─── Source material ───
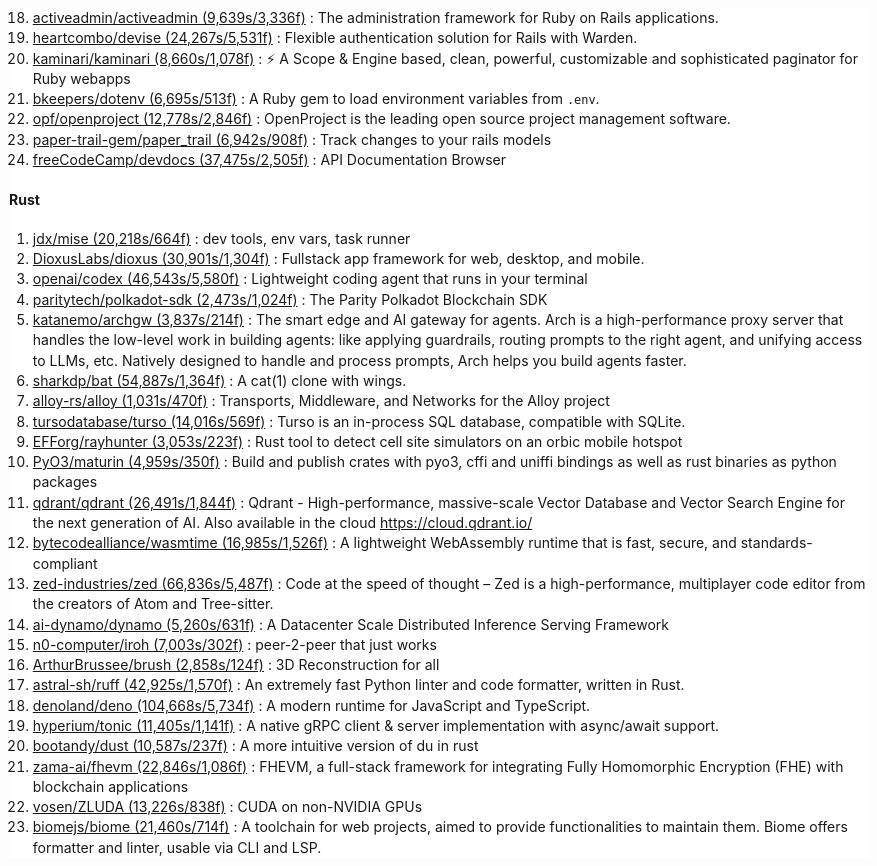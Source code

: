 18. [activeadmin/activeadmin (9,639s/3,336f)](https://github.com/activeadmin/activeadmin) : The administration framework for Ruby on Rails applications.
19. [heartcombo/devise (24,267s/5,531f)](https://github.com/heartcombo/devise) : Flexible authentication solution for Rails with Warden.
20. [kaminari/kaminari (8,660s/1,078f)](https://github.com/kaminari/kaminari) : ⚡ A Scope & Engine based, clean, powerful, customizable and sophisticated paginator for Ruby webapps
21. [bkeepers/dotenv (6,695s/513f)](https://github.com/bkeepers/dotenv) : A Ruby gem to load environment variables from `.env`.
22. [opf/openproject (12,778s/2,846f)](https://github.com/opf/openproject) : OpenProject is the leading open source project management software.
23. [paper-trail-gem/paper_trail (6,942s/908f)](https://github.com/paper-trail-gem/paper_trail) : Track changes to your rails models
24. [freeCodeCamp/devdocs (37,475s/2,505f)](https://github.com/freeCodeCamp/devdocs) : API Documentation Browser

#### Rust
1. [jdx/mise (20,218s/664f)](https://github.com/jdx/mise) : dev tools, env vars, task runner
2. [DioxusLabs/dioxus (30,901s/1,304f)](https://github.com/DioxusLabs/dioxus) : Fullstack app framework for web, desktop, and mobile.
3. [openai/codex (46,543s/5,580f)](https://github.com/openai/codex) : Lightweight coding agent that runs in your terminal
4. [paritytech/polkadot-sdk (2,473s/1,024f)](https://github.com/paritytech/polkadot-sdk) : The Parity Polkadot Blockchain SDK
5. [katanemo/archgw (3,837s/214f)](https://github.com/katanemo/archgw) : The smart edge and AI gateway for agents. Arch is a high-performance proxy server that handles the low-level work in building agents: like applying guardrails, routing prompts to the right agent, and unifying access to LLMs, etc. Natively designed to handle and process prompts, Arch helps you build agents faster.
6. [sharkdp/bat (54,887s/1,364f)](https://github.com/sharkdp/bat) : A cat(1) clone with wings.
7. [alloy-rs/alloy (1,031s/470f)](https://github.com/alloy-rs/alloy) : Transports, Middleware, and Networks for the Alloy project
8. [tursodatabase/turso (14,016s/569f)](https://github.com/tursodatabase/turso) : Turso is an in-process SQL database, compatible with SQLite.
9. [EFForg/rayhunter (3,053s/223f)](https://github.com/EFForg/rayhunter) : Rust tool to detect cell site simulators on an orbic mobile hotspot
10. [PyO3/maturin (4,959s/350f)](https://github.com/PyO3/maturin) : Build and publish crates with pyo3, cffi and uniffi bindings as well as rust binaries as python packages
11. [qdrant/qdrant (26,491s/1,844f)](https://github.com/qdrant/qdrant) : Qdrant - High-performance, massive-scale Vector Database and Vector Search Engine for the next generation of AI. Also available in the cloud https://cloud.qdrant.io/
12. [bytecodealliance/wasmtime (16,985s/1,526f)](https://github.com/bytecodealliance/wasmtime) : A lightweight WebAssembly runtime that is fast, secure, and standards-compliant
13. [zed-industries/zed (66,836s/5,487f)](https://github.com/zed-industries/zed) : Code at the speed of thought – Zed is a high-performance, multiplayer code editor from the creators of Atom and Tree-sitter.
14. [ai-dynamo/dynamo (5,260s/631f)](https://github.com/ai-dynamo/dynamo) : A Datacenter Scale Distributed Inference Serving Framework
15. [n0-computer/iroh (7,003s/302f)](https://github.com/n0-computer/iroh) : peer-2-peer that just works
16. [ArthurBrussee/brush (2,858s/124f)](https://github.com/ArthurBrussee/brush) : 3D Reconstruction for all
17. [astral-sh/ruff (42,925s/1,570f)](https://github.com/astral-sh/ruff) : An extremely fast Python linter and code formatter, written in Rust.
18. [denoland/deno (104,668s/5,734f)](https://github.com/denoland/deno) : A modern runtime for JavaScript and TypeScript.
19. [hyperium/tonic (11,405s/1,141f)](https://github.com/hyperium/tonic) : A native gRPC client & server implementation with async/await support.
20. [bootandy/dust (10,587s/237f)](https://github.com/bootandy/dust) : A more intuitive version of du in rust
21. [zama-ai/fhevm (22,846s/1,086f)](https://github.com/zama-ai/fhevm) : FHEVM, a full-stack framework for integrating Fully Homomorphic Encryption (FHE) with blockchain applications
22. [vosen/ZLUDA (13,226s/838f)](https://github.com/vosen/ZLUDA) : CUDA on non-NVIDIA GPUs
23. [biomejs/biome (21,460s/714f)](https://github.com/biomejs/biome) : A toolchain for web projects, aimed to provide functionalities to maintain them. Biome offers formatter and linter, usable via CLI and LSP.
───
**Exercise directions**
Copy the listing above in full and exactly, but omit each picture that it holds.

**Output for this exercise**
Source code

: 18. [activeadmin/activeadmin (9,639s/3,336f)](https://github.com/activeadmin/activeadmin) : The administration framework for Ruby on Rails applications.
19. [heartcombo/devise (24,267s/5,531f)](https://github.com/heartcombo/devise) : Flexible authentication solution for Rails with Warden.
20. [kaminari/kaminari (8,660s/1,078f)](https://github.com/kaminari/kaminari) : ⚡ A Scope & Engine based, clean, powerful, customizable and sophisticated paginator for Ruby webapps
21. [bkeepers/dotenv (6,695s/513f)](https://github.com/bkeepers/dotenv) : A Ruby gem to load environment variables from `.env`.
22. [opf/openproject (12,778s/2,846f)](https://github.com/opf/openproject) : OpenProject is the leading open source project management software.
23. [paper-trail-gem/paper_trail (6,942s/908f)](https://github.com/paper-trail-gem/paper_trail) : Track changes to your rails models
24. [freeCodeCamp/devdocs (37,475s/2,505f)](https://github.com/freeCodeCamp/devdocs) : API Documentation Browser

#### Rust
1. [jdx/mise (20,218s/664f)](https://github.com/jdx/mise) : dev tools, env vars, task runner
2. [DioxusLabs/dioxus (30,901s/1,304f)](https://github.com/DioxusLabs/dioxus) : Fullstack app framework for web, desktop, and mobile.
3. [openai/codex (46,543s/5,580f)](https://github.com/openai/codex) : Lightweight coding agent that runs in your terminal
4. [paritytech/polkadot-sdk (2,473s/1,024f)](https://github.com/paritytech/polkadot-sdk) : The Parity Polkadot Blockchain SDK
5. [katanemo/archgw (3,837s/214f)](https://github.com/katanemo/archgw) : The smart edge and AI gateway for agents. Arch is a high-performance proxy server that handles the low-level work in building agents: like applying guardrails, routing prompts to the right agent, and unifying access to LLMs, etc. Natively designed to handle and process prompts, Arch helps you build agents faster.
6. [sharkdp/bat (54,887s/1,364f)](https://github.com/sharkdp/bat) : A cat(1) clone with wings.
7. [alloy-rs/alloy (1,031s/470f)](https://github.com/alloy-rs/alloy) : Transports, Middleware, and Networks for the Alloy project
8. [tursodatabase/turso (14,016s/569f)](https://github.com/tursodatabase/turso) : Turso is an in-process SQL database, compatible with SQLite.
9. [EFForg/rayhunter (3,053s/223f)](https://github.com/EFForg/rayhunter) : Rust tool to detect cell site simulators on an orbic mobile hotspot
10. [PyO3/maturin (4,959s/350f)](https://github.com/PyO3/maturin) : Build and publish crates with pyo3, cffi and uniffi bindings as well as rust binaries as python packages
11. [qdrant/qdrant (26,491s/1,844f)](https://github.com/qdrant/qdrant) : Qdrant - High-performance, massive-scale Vector Database and Vector Search Engine for the next generation of AI. Also available in the cloud https://cloud.qdrant.io/
12. [bytecodealliance/wasmtime (16,985s/1,526f)](https://github.com/bytecodealliance/wasmtime) : A lightweight WebAssembly runtime that is fast, secure, and standards-compliant
13. [zed-industries/zed (66,836s/5,487f)](https://github.com/zed-industries/zed) : Code at the speed of thought – Zed is a high-performance, multiplayer code editor from the creators of Atom and Tree-sitter.
14. [ai-dynamo/dynamo (5,260s/631f)](https://github.com/ai-dynamo/dynamo) : A Datacenter Scale Distributed Inference Serving Framework
15. [n0-computer/iroh (7,003s/302f)](https://github.com/n0-computer/iroh) : peer-2-peer that just works
16. [ArthurBrussee/brush (2,858s/124f)](https://github.com/ArthurBrussee/brush) : 3D Reconstruction for all
17. [astral-sh/ruff (42,925s/1,570f)](https://github.com/astral-sh/ruff) : An extremely fast Python linter and code formatter, written in Rust.
18. [denoland/deno (104,668s/5,734f)](https://github.com/denoland/deno) : A modern runtime for JavaScript and TypeScript.
19. [hyperium/tonic (11,405s/1,141f)](https://github.com/hyperium/tonic) : A native gRPC client & server implementation with async/await support.
20. [bootandy/dust (10,587s/237f)](https://github.com/bootandy/dust) : A more intuitive version of du in rust
21. [zama-ai/fhevm (22,846s/1,086f)](https://github.com/zama-ai/fhevm) : FHEVM, a full-stack framework for integrating Fully Homomorphic Encryption (FHE) with blockchain applications
22. [vosen/ZLUDA (13,226s/838f)](https://github.com/vosen/ZLUDA) : CUDA on non-NVIDIA GPUs
23. [biomejs/biome (21,460s/714f)](https://github.com/biomejs/biome) : A toolchain for web projects, aimed to provide functionalities to maintain them. Biome offers formatter and linter, usable via CLI and LSP.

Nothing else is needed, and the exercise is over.